ASSIGNMENT: In your copy, reproduce each entry exactly and include no picture.

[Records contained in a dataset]
┄┄┄┄┄┄
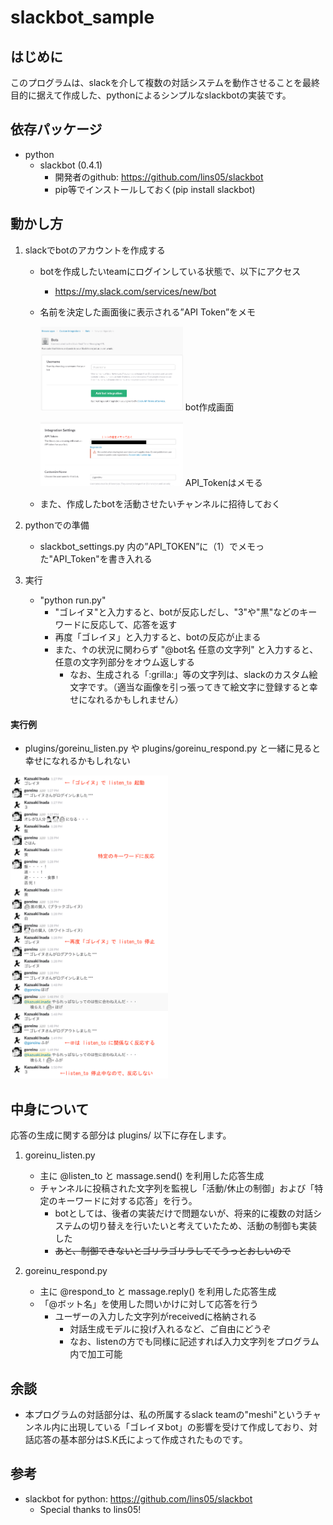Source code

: # slackbot_sample

## はじめに
このプログラムは、slackを介して複数の対話システムを動作させることを最終目的に据えて作成した、pythonによるシンプルなslackbotの実装です。

## 依存パッケージ
- python
  - slackbot (0.4.1)
    - 開発者のgithub: https://github.com/lins05/slackbot
    - pip等でインストールしておく(pip install slackbot)

## 動かし方
1. slackでbotのアカウントを作成する
    - botを作成したいteamにログインしている状態で、以下にアクセス
      - https://my.slack.com/services/new/bot
    - 名前を決定した画面後に表示される”API Token”をメモ

      <img src=" https://github.com/kazuaki-i/slackbot_sample/blob/images/images/Bot_create.png?raw=true" alt="API_Token" width="50%"> bot作成画面

      <img src="https://github.com/kazuaki-i/slackbot_sample/blob/images/images/API_Token.png?raw=true" alt="API_Token" width="50%"> API_Tokenはメモる
    - また、作成したbotを活動させたいチャンネルに招待しておく


2. pythonでの準備
    - slackbot_settings.py 内の”API_TOKEN”に（1）でメモった"API_Token"を書き入れる


3. 実行
    - "python run.py"
      - "ゴレイヌ"と入力すると、botが反応しだし、"3"や"黒"などのキーワードに反応して、応答を返す
      - 再度「ゴレイヌ」と入力すると、botの反応が止まる
      - また、↑の状況に関わらず "@bot名 任意の文字列" と入力すると、任意の文字列部分をオウム返しする
        - なお、生成される「:grilla:」等の文字列は、slackのカスタム絵文字です。（適当な画像を引っ張ってきて絵文字に登録すると幸せになれるかもしれません）

#### 実行例
- plugins/goreinu_listen.py や  plugins/goreinu_respond.py と一緒に見ると幸せになれるかもしれない


<img src="https://github.com/kazuaki-i/slackbot_sample/blob/images/images/result.png?raw=true" alt="API_Token" width="50%">




## 中身について
応答の生成に関する部分は plugins/ 以下に存在します。

1. goreinu_listen.py
    - 主に @listen_to と massage.send() を利用した応答生成
    - チャンネルに投稿された文字列を監視し「活動/休止の制御」および「特定のキーワードに対する応答」を行う。
      - botとしては、後者の実装だけで問題ないが、将来的に複数の対話システムの切り替えを行いたいと考えていたため、活動の制御も実装した
      - ~~あと、制御できないとゴリラゴリラしててうっとおしいので~~


2. goreinu_respond.py
    - 主に @respond_to と massage.reply() を利用した応答生成
    - 「@ボット名」を使用した問いかけに対して応答を行う
      - ユーザーの入力した文字列がreceivedに格納される
        - 対話生成モデルに投げ入れるなど、ご自由にどうぞ
        - なお、listenの方でも同様に記述すれば入力文字列をプログラム内で加工可能

## 余談
- 本プログラムの対話部分は、私の所属するslack teamの"meshi"というチャンネル内に出現している「ゴレイヌbot」の影響を受けて作成しており、対話応答の基本部分はS.K氏によって作成されたものです。

## 参考
- slackbot for python: https://github.com/lins05/slackbot
  - Special thanks to lins05!
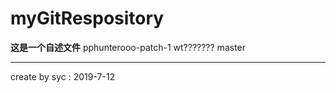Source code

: # myGitRespository

**这是一个自述文件**
pphunterooo-patch-1
wt???????
master
***
 create by syc : 2019-7-12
┄┄┄┄┄┄
ANSWER SPACE:
Source code

: # slackbot_sample

## はじめに
このプログラムは、slackを介して複数の対話システムを動作させることを最終目的に据えて作成した、pythonによるシンプルなslackbotの実装です。

## 依存パッケージ
- python
  - slackbot (0.4.1)
    - 開発者のgithub: https://github.com/lins05/slackbot
    - pip等でインストールしておく(pip install slackbot)

## 動かし方
1. slackでbotのアカウントを作成する
    - botを作成したいteamにログインしている状態で、以下にアクセス
      - https://my.slack.com/services/new/bot
    - 名前を決定した画面後に表示される”API Token”をメモ

      <img src=" https://github.com/kazuaki-i/slackbot_sample/blob/images/images/Bot_create.png?raw=true" alt="API_Token" width="50%"> bot作成画面

      <img src="https://github.com/kazuaki-i/slackbot_sample/blob/images/images/API_Token.png?raw=true" alt="API_Token" width="50%"> API_Tokenはメモる
    - また、作成したbotを活動させたいチャンネルに招待しておく


2. pythonでの準備
    - slackbot_settings.py 内の”API_TOKEN”に（1）でメモった"API_Token"を書き入れる


3. 実行
    - "python run.py"
      - "ゴレイヌ"と入力すると、botが反応しだし、"3"や"黒"などのキーワードに反応して、応答を返す
      - 再度「ゴレイヌ」と入力すると、botの反応が止まる
      - また、↑の状況に関わらず "@bot名 任意の文字列" と入力すると、任意の文字列部分をオウム返しする
        - なお、生成される「:grilla:」等の文字列は、slackのカスタム絵文字です。（適当な画像を引っ張ってきて絵文字に登録すると幸せになれるかもしれません）

#### 実行例
- plugins/goreinu_listen.py や  plugins/goreinu_respond.py と一緒に見ると幸せになれるかもしれない


<img src="https://github.com/kazuaki-i/slackbot_sample/blob/images/images/result.png?raw=true" alt="API_Token" width="50%">




## 中身について
応答の生成に関する部分は plugins/ 以下に存在します。

1. goreinu_listen.py
    - 主に @listen_to と massage.send() を利用した応答生成
    - チャンネルに投稿された文字列を監視し「活動/休止の制御」および「特定のキーワードに対する応答」を行う。
      - botとしては、後者の実装だけで問題ないが、将来的に複数の対話システムの切り替えを行いたいと考えていたため、活動の制御も実装した
      - ~~あと、制御できないとゴリラゴリラしててうっとおしいので~~


2. goreinu_respond.py
    - 主に @respond_to と massage.reply() を利用した応答生成
    - 「@ボット名」を使用した問いかけに対して応答を行う
      - ユーザーの入力した文字列がreceivedに格納される
        - 対話生成モデルに投げ入れるなど、ご自由にどうぞ
        - なお、listenの方でも同様に記述すれば入力文字列をプログラム内で加工可能

## 余談
- 本プログラムの対話部分は、私の所属するslack teamの"meshi"というチャンネル内に出現している「ゴレイヌbot」の影響を受けて作成しており、対話応答の基本部分はS.K氏によって作成されたものです。

## 参考
- slackbot for python: https://github.com/lins05/slackbot
  - Special thanks to lins05!
Source code

: # myGitRespository

**这是一个自述文件**
pphunterooo-patch-1
wt???????
master
***
 create by syc : 2019-7-12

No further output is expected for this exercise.